Davis defended his record on schools and health care, and he blamed his unpopularity on national economic troubles. The governor, long known for running blistering television ads against rivals, also pledged to run “a fair and decent campaign.”
He said the recall election was a waste of money and “an insult to the 8 million people who took the time to vote last November.” “A recall breeds more recalls, constant campaigning,” Davis said. “Voters don’t want that. They want us focusing on their problems, not just campaigning endlessly.”
In the same interview, his wife, Sharon, sought to cast Schwarzenegger as part of the recall’s circus atmosphere.
“My husband isn’t running against Arnold Schwarzenegger,” she said. “Arnold Schwarzenegger is running against Larry Flynt and Arianna Huffington and all of the other candidates that have aligned themselves on the other side of the ballot.”
The actor also took shots Saturday from the campaign of a fellow Republican -- Simon, who lost to Davis in November. Simon himself stayed above the fray as he announced his candidacy outside the registrar’s office. He pledged to straighten out the state’s fiscal mess and improve California’s schools and “our roads and our water and our power.”
But spokesman K.B. Forbes said Simon would draw contrasts with Schwarzenegger as he takes on “issues that grass-roots conservatives care about.” Schwarzenegger -- unlike Simon -- supports legal abortion, gun control and adoption of children by gay couples, Forbes said. “These issues will not galvanize Republican support,” he added.
Simon, who plans to address the Conservative Order of Good Guys outside San Diego on Monday, is competing with McClintock for the most conservative Republicans. They are a bloc highly enthusiastic about the recall and thus likely to turn out to vote in droves, polls suggest.
Simon and McClintock each addressed a conference of conservative Republicans on Saturday in Burbank.
“This is a historic opportunity for California to roll back the taxes and regulations that are destroying our economy,” McClintock said after addressing the National Federation of Republican Assemblies. “This is not just about changing governors, but changing the direction of California.”

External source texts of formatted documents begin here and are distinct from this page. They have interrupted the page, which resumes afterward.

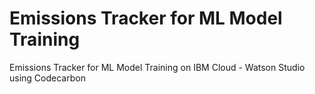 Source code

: # Emissions Tracker for ML Model Training

Emissions Tracker for ML Model Training on IBM Cloud - Watson Studio using Codecarbon
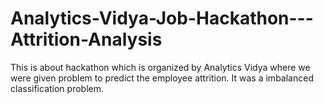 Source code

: # Analytics-Vidya-Job-Hackathon---Attrition-Analysis
This is about hackathon which is organized by Analytics Vidya where we were given problem to predict the employee attrition. It was a imbalanced classification problem.
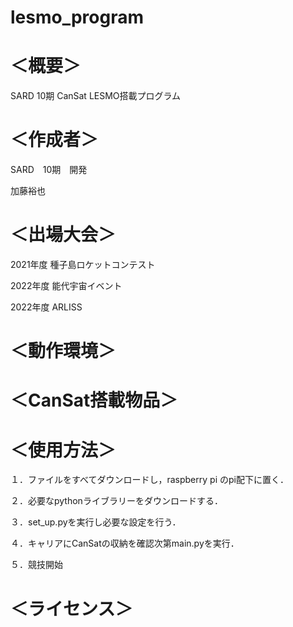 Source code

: # lesmo_program
# ＜概要＞

SARD 10期 CanSat LESMO搭載プログラム

# ＜作成者＞

SARD　10期　開発

加藤裕也

# ＜出場大会＞

2021年度 種子島ロケットコンテスト

2022年度 能代宇宙イベント

2022年度 ARLISS

#  ＜動作環境＞


# ＜CanSat搭載物品＞


# ＜使用方法＞

１．ファイルをすべてダウンロードし，raspberry pi のpi配下に置く．

２．必要なpythonライブラリーをダウンロードする．

３．set_up.pyを実行し必要な設定を行う．

４．キャリアにCanSatの収納を確認次第main.pyを実行．

５．競技開始

# ＜ライセンス＞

In more direct competition with Schwarzenegger is Ueberroth. An aide said the former Olympics czar “will campaign as an independent” though he is registered -- and will appear on the ballot -- as a Republican. Ueberroth’s advisors view him as well positioned to pick up moderates who might shy away from the former bodybuilder champ.
On the Democratic side, Garamendi’s departure left the lieutenant governor as the party’s only well-known alternative to Davis. As he stepped aside, the insurance commissioner would not say whether he would vote for Bustamante.
“I am voting no on the recall,” Garamendi said. “That’s that.”
His action was an abrupt turnaround from Thursday, when he said he was entering the race in part because Bustamante had broken ranks with other Democrats by launching his candidacy despite repeated pledges not to do so.
Garamendi said he spoke to Rep. Nancy Pelosi (D-San Francisco) and Art Pulaski, head of the California Labor Federation, AFL-CIO, before he stepped aside.
Davis, for his part, put a positive spin on Bustamante’s decision to run, although the governor had long fought to keep other Democrats off the ballot on the theory that a largely Republican roster would strengthen his hand.
“Sometimes the conventional wisdom is wrong,” he said. Given the potential to draw “more thoughtful people to the polls,” Bustamante’s candidacy “could turn out to be a blessing in disguise.”